The 2019 edition of the UCLG Congress, held in the South African city of Durban from 11 to 15 November, has provided local governments gathered in the framework of the UCLG Committee on Social Inclusion, Participatory Democracy and Human Rights (UCLG CSIPDHR) with a platform to advance many of their priorities and shared initiatives at a global level. Many events of the Congress offered meaningful windows of opportunity for UCLG constituency to debate on emerging topics in conjunction with civil society and human rights defenders. The Committee will seek to embed these discussions in the next horizon of the global municipal movement.
The UCLG World Congress is the main gathering of the world constituency of local governments, convened by United Cities and Local Governments (UCLG) every three years. On its 2019 edition, the Congress took place in Durban (South Africa), gathering more than 3.000 participants from across the world, including mayors, councilors, local government officials and representatives of national associations. The Congress was organized around four different tracks, with a view to give voice to different part of the constituency: members, regional sections, civil society and international partners (among which, most of the largest city networks).
The Congress produced a relevant sum of outcomes and declarations, among which the Durban Political Declaration.
More local stakeholders now engage in human rights and right to the city action
Members of UCLG CSIPDHR identified the Congress as an opportunity to advance their policy priorities and shared initiatives within UCLG alongside civil society partners. In order to maximize their impact, several UCLG partners sharing work priorities on human rights and right to the city related issues hosted a shared stand for the whole Congress: The “Right to the City and Human Rights Hub”. The Hub was convened by the UCLG CSIPDHR, the City of Gwangju, the International Observatory on Participatory Democracy, the Mediterranean City-to-City Migration project, the UN Special Rapporteur on the Right to Housing and the Global Platform for the Right to the City.
A particularly relevant human rights discussion took place on the second day of the Congress, gathering mayors, councilors and municipal officers from Brasiléia, Caldes de Montbuí, Gwangju, Libreville, Mexico City, Montevideo, Plaine Commune and Sousse, as well as a representative from the Global Platform for the Right to the City. This meeting allowed to explore emerging topics for the constituency – such as women rights, non-discrimination or participatory democracy – as well as future priorities for networking.
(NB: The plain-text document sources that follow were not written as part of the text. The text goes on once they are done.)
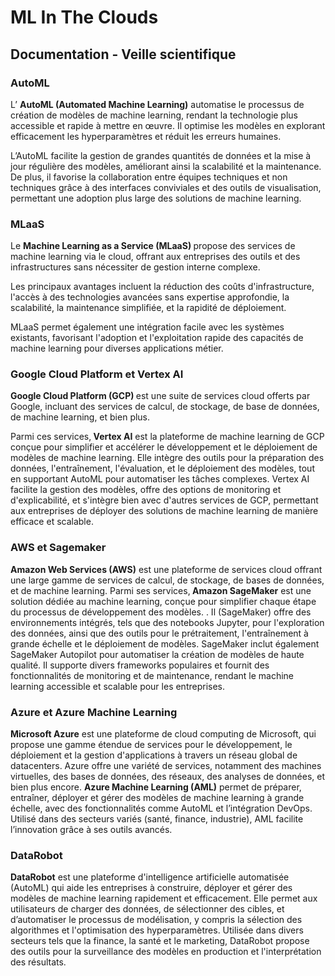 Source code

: 
# ML In The Clouds
## Documentation - Veille scientifique

### AutoML


L’ <b> AutoML (Automated Machine Learning)</b> automatise le processus de création de modèles de machine learning, rendant la technologie plus accessible et rapide à mettre en œuvre. Il optimise les modèles en explorant efficacement les hyperparamètres et réduit les erreurs humaines.

L’AutoML facilite la gestion de grandes quantités de données et la mise à jour régulière des modèles, améliorant ainsi la scalabilité et la maintenance. De plus, il favorise la collaboration entre équipes techniques et non techniques grâce à des interfaces conviviales et des outils de visualisation, permettant une adoption plus large des solutions de machine learning.

### MLaaS

Le <b> Machine Learning as a Service (MLaaS) </b> propose des services de machine learning via le cloud, offrant aux entreprises des outils et des infrastructures sans nécessiter de gestion interne complexe.

Les principaux avantages incluent la réduction des coûts d'infrastructure, l'accès à des technologies avancées sans expertise approfondie, la scalabilité, la maintenance simplifiée, et la rapidité de déploiement.

MLaaS permet également une intégration facile avec les systèmes existants, favorisant l'adoption et l'exploitation rapide des capacités de machine learning pour diverses applications métier.


###  Google Cloud Platform et Vertex AI

<b> Google Cloud Platform (GCP) </b> est une suite de services cloud offerts par Google, incluant des services de calcul, de stockage, de base de données, de machine learning, et bien plus. 

Parmi ces services,<b> Vertex AI</b> est la plateforme de machine learning de GCP conçue pour simplifier et accélérer le développement et le déploiement de modèles de machine learning.  Elle intègre des outils pour la préparation des données, l'entraînement, l'évaluation, et le déploiement des modèles, tout en supportant AutoML pour automatiser les tâches complexes. Vertex AI facilite la gestion des modèles, offre des options de monitoring et d'explicabilité, et s'intègre bien avec d'autres services de GCP, permettant aux entreprises de déployer des solutions de machine learning de manière efficace et scalable.

### AWS et Sagemaker

<b> Amazon Web Services (AWS)</b> est une plateforme de services cloud offrant une large gamme de services de calcul, de stockage, de bases de données, et de machine learning. Parmi ses services,<b> Amazon SageMaker</b> est une solution dédiée au machine learning, conçue pour simplifier chaque étape du processus de développement des modèles. . Il (SageMaker) offre des environnements intégrés, tels que des notebooks Jupyter, pour l'exploration des données, ainsi que des outils pour le prétraitement, l'entraînement à grande échelle et le déploiement de modèles. SageMaker inclut également SageMaker Autopilot pour automatiser la création de modèles de haute qualité. Il supporte divers frameworks populaires et fournit des fonctionnalités de monitoring et de maintenance, rendant le machine learning accessible et scalable pour les entreprises.


### Azure et Azure Machine Learning

<b> Microsoft Azure</b> est une plateforme de cloud computing de Microsoft, qui propose une gamme étendue de services pour le développement, le déploiement et la gestion d'applications à travers un réseau global de datacenters. Azure offre une variété de services, notamment des machines virtuelles, des bases de données, des réseaux, des analyses de données, et bien plus encore.
<b>Azure Machine Learning (AML)</b> permet de préparer, entraîner, déployer et gérer des modèles de machine learning à grande échelle, avec des fonctionnalités comme AutoML et l’intégration DevOps. Utilisé dans des secteurs variés (santé, finance, industrie), AML facilite l’innovation grâce à ses outils avancés.


### DataRobot

<b> DataRobot</b> est une plateforme d'intelligence artificielle automatisée (AutoML) qui aide les entreprises à construire, déployer et gérer des modèles de machine learning rapidement et efficacement. Elle permet aux utilisateurs de charger des données, de sélectionner des cibles, et d’automatiser le processus de modélisation, y compris la sélection des algorithmes et l'optimisation des hyperparamètres. Utilisée dans divers secteurs tels que la finance, la santé et le marketing, DataRobot propose des outils pour la surveillance des modèles en production et l'interprétation des résultats.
The right to the city framework was addressed in this discussion, but enjoyed a specific focus in the “UCLG Town Hall” session organized by the GPR2C. In this context, various mayors and councilors were able to hold an open conversation with civil society and social movements, on topics such as financialization and equality. A document containing policy recommendations was drafted by the GPR2C as a follow-up.
In connection to these discussions, the IOPD organized a presentation of its next Conference, to be held in Iztapalapa (7-10 December). The Iztapalapa Conference will focus on the connection between participatory democracy and the right to the city in metropolitan contexts, especially by residents of peripheral cities. This topic was equally addressed in the Congress by the Forum of Peripheral Local Authorities (FALP) in a dedicated section about it. This session provided a follow-up to discussions held by the FALP after its Jerusalem Forum.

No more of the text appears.